Originally the Treaty of Rome did not contain any formal legal basis for measures in the field of public health. However, since 1997, a Council of the Ministers of Health began to meet on an occasional basis. These meetings resulted in acts such as "decisions of the Member States meeting within the Council" or non-binding resolutions. Following the signature of the Single European Act, instruments of this kind - whose legal impact is sometimes uncertain - began to proliferate. Public health was finally enshrined in the Treaty on European Union with the insertion of a "Public Health" Title, which opened the way to formal cooperation between Member States in this area. In parallel, Article 3 raised health protection to the rank of a Community objective.
Since then Community measures have focused on horizontal initiatives providing for information, education, surveillance and training in the field of health, the drafting by the European Commission of reports on the state of health in the European Community and the integration of health protection requirements into the Community policies. Moreover, global multiannual programmes have been mounted in priority areas such as cancer, drug addiction, AIDS and transmissible diseases.
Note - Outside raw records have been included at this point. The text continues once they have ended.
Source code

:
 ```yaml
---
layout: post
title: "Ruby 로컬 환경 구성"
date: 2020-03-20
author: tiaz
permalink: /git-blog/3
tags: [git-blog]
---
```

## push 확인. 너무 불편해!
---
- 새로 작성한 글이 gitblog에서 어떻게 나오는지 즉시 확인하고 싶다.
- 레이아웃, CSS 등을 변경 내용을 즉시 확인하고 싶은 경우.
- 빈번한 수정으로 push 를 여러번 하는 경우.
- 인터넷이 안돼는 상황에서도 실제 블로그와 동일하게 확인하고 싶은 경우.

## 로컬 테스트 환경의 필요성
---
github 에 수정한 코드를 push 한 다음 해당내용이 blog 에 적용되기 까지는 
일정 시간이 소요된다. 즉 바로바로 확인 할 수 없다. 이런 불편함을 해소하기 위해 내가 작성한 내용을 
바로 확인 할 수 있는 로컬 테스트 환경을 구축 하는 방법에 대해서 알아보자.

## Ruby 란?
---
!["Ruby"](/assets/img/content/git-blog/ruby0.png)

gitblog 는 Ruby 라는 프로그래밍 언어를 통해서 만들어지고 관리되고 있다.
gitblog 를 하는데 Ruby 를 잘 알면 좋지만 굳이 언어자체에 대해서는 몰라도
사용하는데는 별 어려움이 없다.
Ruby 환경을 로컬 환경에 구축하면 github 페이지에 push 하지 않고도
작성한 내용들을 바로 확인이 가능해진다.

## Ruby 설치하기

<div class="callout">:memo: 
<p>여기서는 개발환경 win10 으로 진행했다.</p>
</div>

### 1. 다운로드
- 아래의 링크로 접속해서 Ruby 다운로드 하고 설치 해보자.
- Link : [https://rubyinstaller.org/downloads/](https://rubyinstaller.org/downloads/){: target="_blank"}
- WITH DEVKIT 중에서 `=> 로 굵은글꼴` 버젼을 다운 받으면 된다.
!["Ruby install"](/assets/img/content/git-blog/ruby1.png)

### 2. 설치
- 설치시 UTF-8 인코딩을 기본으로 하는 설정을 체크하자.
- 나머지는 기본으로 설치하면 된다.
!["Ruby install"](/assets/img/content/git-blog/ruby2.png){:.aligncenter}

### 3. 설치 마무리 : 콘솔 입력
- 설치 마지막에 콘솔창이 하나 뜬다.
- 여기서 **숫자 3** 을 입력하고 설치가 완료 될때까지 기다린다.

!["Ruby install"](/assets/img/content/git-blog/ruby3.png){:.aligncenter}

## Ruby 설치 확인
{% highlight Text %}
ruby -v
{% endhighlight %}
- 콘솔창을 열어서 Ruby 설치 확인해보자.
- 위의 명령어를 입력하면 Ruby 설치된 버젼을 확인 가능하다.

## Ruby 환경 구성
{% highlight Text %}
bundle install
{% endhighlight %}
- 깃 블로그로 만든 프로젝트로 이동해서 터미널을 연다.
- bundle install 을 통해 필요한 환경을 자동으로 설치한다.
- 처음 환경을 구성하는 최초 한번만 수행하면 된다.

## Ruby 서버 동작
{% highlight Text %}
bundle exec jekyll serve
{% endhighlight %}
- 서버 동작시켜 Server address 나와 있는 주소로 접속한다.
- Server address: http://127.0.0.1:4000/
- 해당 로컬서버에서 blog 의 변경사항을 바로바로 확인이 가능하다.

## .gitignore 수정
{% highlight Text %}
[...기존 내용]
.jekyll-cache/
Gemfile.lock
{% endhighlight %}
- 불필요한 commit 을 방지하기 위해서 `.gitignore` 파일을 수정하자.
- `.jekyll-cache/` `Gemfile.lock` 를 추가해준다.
Community action has also assumed other forms, for example in the fields of transmissible diseases, blood and tobacco and - in the context of completing the Single Market - through the adoption of legislation on veterinary and phytosanitary controls, or again, in the field of biotechnology, through the funding of research work.
THE NEW ARTICLE 152 OF THE EC TREATY
The Community can now adopt measures aimed at ensuring (rather than merely contributing to) a high level of human health protection.
The new Article 152 (ex Article 129) of the EC Treaty has a wider scope than before. Among the areas of cooperation between member states, the new Article lists not only diseases and major health scourges but also, more generally, all causes of danger to human health, as well as the general objective of improving health.
The Council may also adopt measures setting high quality and safety standards for organs and substances of human origin, blood and blood derivatives. Veterinary and plant-health measures directly aimed at protecting public health are now adopted under the codecision procedure. This is a new departure, as the European Parliament previously only had a right to be consulted on the adoption of health measures linked to agriculture.